[Imap-protocol] Searching

E-mail headers

From:	Timo Sirainen <tss@iki.fi>
To:	imap-protocol@u.washington.edu
Date:	Fri, 08 Jun 2018 12:34:38 -0000
Message-ID:	1166603479.22214.298.camel@hurina permalink / raw / eml / mbox

RFC says: "In all search keys that use strings, a message matches the
key if the string is a substring of the field."

Strictly reading this, it means that the SEARCH command can't really be
optimized with most of the normal search index algorithms/libraries,
because they support only matching from the beginning of words.

So, in case I wanted to use such indexes, what do you think I should do?

1) Just use it for BODY and TEXT searches. Probably won't really break
anything? I think some servers already do this.

2) Add some X-NONEXACT-BODY search extension. Or use COMPARATOR somehow?

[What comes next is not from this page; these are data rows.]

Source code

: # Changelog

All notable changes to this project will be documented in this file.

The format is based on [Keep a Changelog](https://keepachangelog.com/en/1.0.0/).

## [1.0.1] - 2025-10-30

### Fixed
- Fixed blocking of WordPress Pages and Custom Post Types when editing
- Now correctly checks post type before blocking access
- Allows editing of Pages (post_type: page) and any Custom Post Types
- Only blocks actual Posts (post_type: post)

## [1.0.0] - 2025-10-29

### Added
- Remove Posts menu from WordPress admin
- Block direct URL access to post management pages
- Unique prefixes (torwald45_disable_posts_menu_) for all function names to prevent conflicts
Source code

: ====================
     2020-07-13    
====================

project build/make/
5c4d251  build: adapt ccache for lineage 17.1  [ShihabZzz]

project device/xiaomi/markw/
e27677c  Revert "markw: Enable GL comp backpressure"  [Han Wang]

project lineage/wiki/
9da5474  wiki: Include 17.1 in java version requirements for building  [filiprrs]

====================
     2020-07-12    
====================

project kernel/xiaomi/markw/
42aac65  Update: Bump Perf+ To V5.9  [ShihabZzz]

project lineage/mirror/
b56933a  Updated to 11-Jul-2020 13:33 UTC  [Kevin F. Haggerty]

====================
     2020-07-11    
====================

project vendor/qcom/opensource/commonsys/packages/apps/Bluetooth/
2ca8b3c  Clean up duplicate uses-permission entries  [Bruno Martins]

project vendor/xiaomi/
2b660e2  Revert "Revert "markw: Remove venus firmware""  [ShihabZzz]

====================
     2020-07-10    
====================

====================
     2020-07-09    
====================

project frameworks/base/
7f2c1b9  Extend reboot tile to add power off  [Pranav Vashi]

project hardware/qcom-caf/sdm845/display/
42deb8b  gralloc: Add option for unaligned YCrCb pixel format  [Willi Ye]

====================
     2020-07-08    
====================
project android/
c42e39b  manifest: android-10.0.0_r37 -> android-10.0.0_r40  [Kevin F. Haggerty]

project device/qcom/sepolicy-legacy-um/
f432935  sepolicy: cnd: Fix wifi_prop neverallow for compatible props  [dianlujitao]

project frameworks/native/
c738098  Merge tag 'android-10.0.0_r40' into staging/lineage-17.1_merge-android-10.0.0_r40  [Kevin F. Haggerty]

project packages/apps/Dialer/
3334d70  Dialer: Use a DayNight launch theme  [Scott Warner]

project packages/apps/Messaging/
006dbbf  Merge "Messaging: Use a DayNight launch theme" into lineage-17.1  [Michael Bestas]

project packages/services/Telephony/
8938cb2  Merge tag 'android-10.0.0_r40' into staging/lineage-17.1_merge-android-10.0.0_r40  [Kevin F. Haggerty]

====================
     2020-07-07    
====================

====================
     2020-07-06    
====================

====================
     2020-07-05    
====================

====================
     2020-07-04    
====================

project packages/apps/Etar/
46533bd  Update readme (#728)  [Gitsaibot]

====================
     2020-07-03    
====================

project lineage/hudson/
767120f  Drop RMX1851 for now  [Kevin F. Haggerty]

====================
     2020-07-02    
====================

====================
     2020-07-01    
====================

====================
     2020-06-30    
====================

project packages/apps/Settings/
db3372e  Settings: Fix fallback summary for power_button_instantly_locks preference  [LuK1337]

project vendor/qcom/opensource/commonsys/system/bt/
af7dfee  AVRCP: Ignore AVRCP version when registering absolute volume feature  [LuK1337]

-------------- next part --------------
A non-text attachment was scrubbed...
Name: signature.asc
Type: application/pgp-signature
Size: 196 bytes
Desc: This is a digitally signed message part
URL: <http://mailman13.u.washington.edu/pipermail/imap-protocol/attachments/20061220/6b6b6991/attachment.sig>

Reply

E-mail headers

From:	arnt@gulbrandsen.priv.no
To:	imap-protocol@localhost
Date:	Fri, 08 Jun 2018 12:34:38 -0000
Message-ID:	8j2+4TzX9tp2p0Ep9/IgQw.md5@libertango.oryx.com permalink / raw / eml / mbox

Timo Sirainen writes:
> RFC says: "In all search keys that use strings, a message matches the 
> key if the string is a substring of the field."
>
> Strictly reading this, it means that the SEARCH command can't really 
> be optimized with most of the normal search index 
> algorithms/libraries, because they support only matching from the 
> beginning of words.
>
> So, in case I wanted to use such indexes, what do you think I should do?
>
> 1) Just use it for BODY and TEXT searches. Probably won't really break 
> anything? I think some servers already do this.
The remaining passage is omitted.